Being a successful project manager takes a special kind of person, writes PM Planet columnist Rob England.
Project managers are a breed apart. They:
Obsess on delivering promised outcomes;
Withstand enormous pressure;
Persuade people;
Juggle multiple, conflicting demands; and
Manage many interwoven strands concurrently.
What about us mere mortals, why cant we do it? It is not because we are stupid. And it is not because we didnt certify in PMI or PRINCE2, though Im sure that helps.
It is because it is a hard job that requires a very special disposition. For those who do not have It, a project management role quickly becomes extremely unpleasant.
There are many skills that a project manager needs. We wont canvas them all here, but a key one is overcoming obstacles, in particular, getting people to do things: A manager wont release a key resource. A technician wont do paperwork. An analyst cant agree with the client. The sponsor cant see why that is out of scope. The steering committee wont release more funds, etc.

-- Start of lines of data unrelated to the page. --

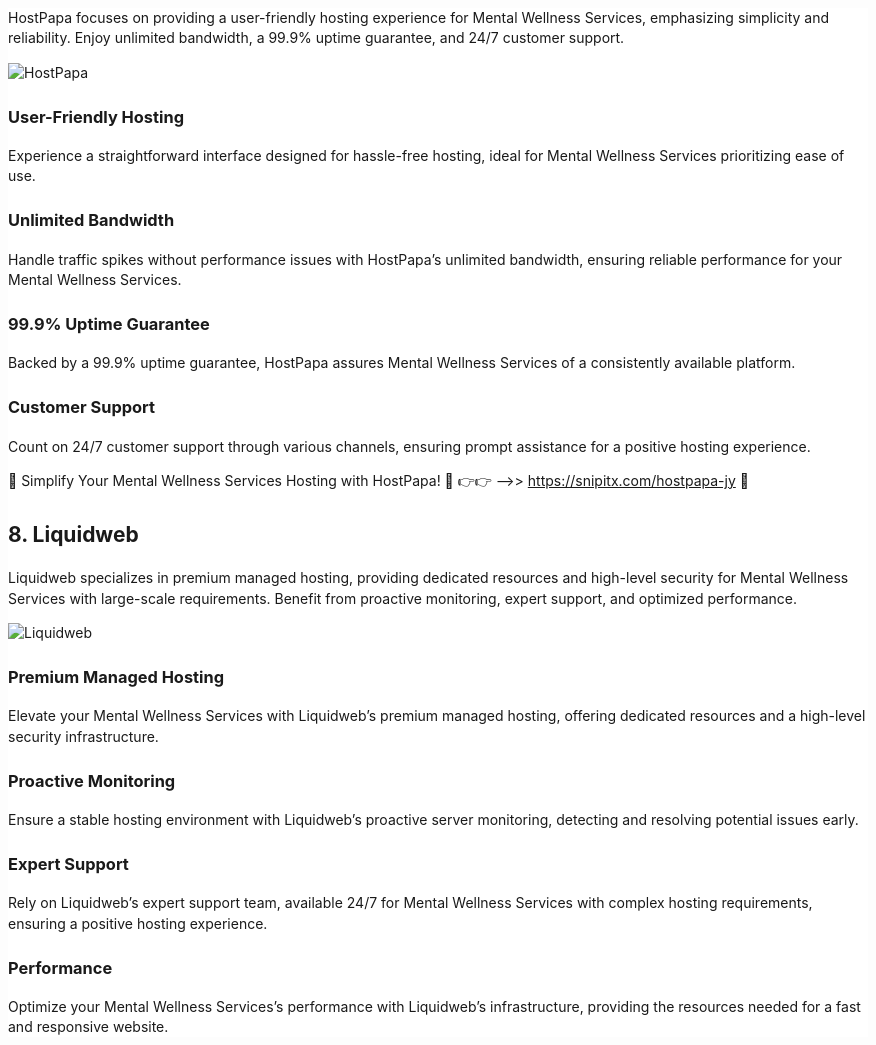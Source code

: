 HostPapa focuses on providing a user-friendly hosting experience for Mental Wellness Services, emphasizing simplicity and reliability. Enjoy unlimited bandwidth, a 99.9% uptime guarantee, and 24/7 customer support.

![HostPapa](https://i.imgur.com/ouDTkvl.jpeg "HostPapa Hosting")

### User-Friendly Hosting
Experience a straightforward interface designed for hassle-free hosting, ideal for Mental Wellness Services prioritizing ease of use.

### Unlimited Bandwidth
Handle traffic spikes without performance issues with HostPapa’s unlimited bandwidth, ensuring reliable performance for your Mental Wellness Services.

### 99.9% Uptime Guarantee
Backed by a 99.9% uptime guarantee, HostPapa assures Mental Wellness Services of a consistently available platform.

### Customer Support
Count on 24/7 customer support through various channels, ensuring prompt assistance for a positive hosting experience.

🌈 Simplify Your Mental Wellness Services Hosting with HostPapa! 🚀
👉👉 -->> https://snipitx.com/hostpapa-jy 🚀

## 8. Liquidweb

Liquidweb specializes in premium managed hosting, providing dedicated resources and high-level security for Mental Wellness Services with large-scale requirements. Benefit from proactive monitoring, expert support, and optimized performance.

![Liquidweb](https://i.imgur.com/4IvT9SC.jpeg "Liquidweb Hosting")

### Premium Managed Hosting
Elevate your Mental Wellness Services with Liquidweb’s premium managed hosting, offering dedicated resources and a high-level security infrastructure.

### Proactive Monitoring
Ensure a stable hosting environment with Liquidweb’s proactive server monitoring, detecting and resolving potential issues early.

### Expert Support
Rely on Liquidweb’s expert support team, available 24/7 for Mental Wellness Services with complex hosting requirements, ensuring a positive hosting experience.

### Performance
Optimize your Mental Wellness Services’s performance with Liquidweb’s infrastructure, providing the resources needed for a fast and responsive website.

Bad project managers complain and fail. Good ones find a way.
Some people have the skills to do the job but cant take the heat. Most project managers thrive on pressure, on conflicting demands, on crises. They say they dont, and they devote much of their energy to preventing surprises, but to survive for long they secretly must feed off it, or at least feed off overcoming it.
Many people think they have the skills but dont. They are often called Manager. Just because you have Manager in your title does not mean you can run a project. Many projects suffer because of this misunderstanding.
One of the best investments that can be made in any project is professional project management skills. In down times, sadly project management is one of the first areas to be cut, along with training, support and documentation. This is especially so on small projects, where the team leader is left to do it alone or even worse a delegated team member.
More than just skills and an affinity for pressure, project managers are driven. Artists are driven to express themselves, to create. Project managers are not so much creative as completive. The reward is not seeing the finished result it is the knowledge that they got the team to the finish line.
Project managers are driven to bring it on home, deliver the baby, get the ship safely to harbour. Getting the ship docked in good shape is best, but so long as it gets there they will still feel a buzz no matter how tattered and leaky. Or to continue the multiple metaphors, an ugly baby is still a baby.
Layered on top of this drive, the very best project managers are particular. They pursue quality, correctness, completeness, and attention to detail. It is not enough just to get over the line: they must be proud of the result.
Those who work for them and around them may not put it so flatteringly. In fact, their views might involve some terse and ancient Anglo-Saxon terms. Project managers are not in the business to make friends. They push people to give their best and then to find new capabilities beyond. They check and re-check and cross-check and triangulate and audit and review and milestone and generally drive people nuts.
There is a reason project managers cost so much: they are worth it. They are worth it because nobody else will do it, and they are worth it for the efficiency and risk-mitigation they bring to the table.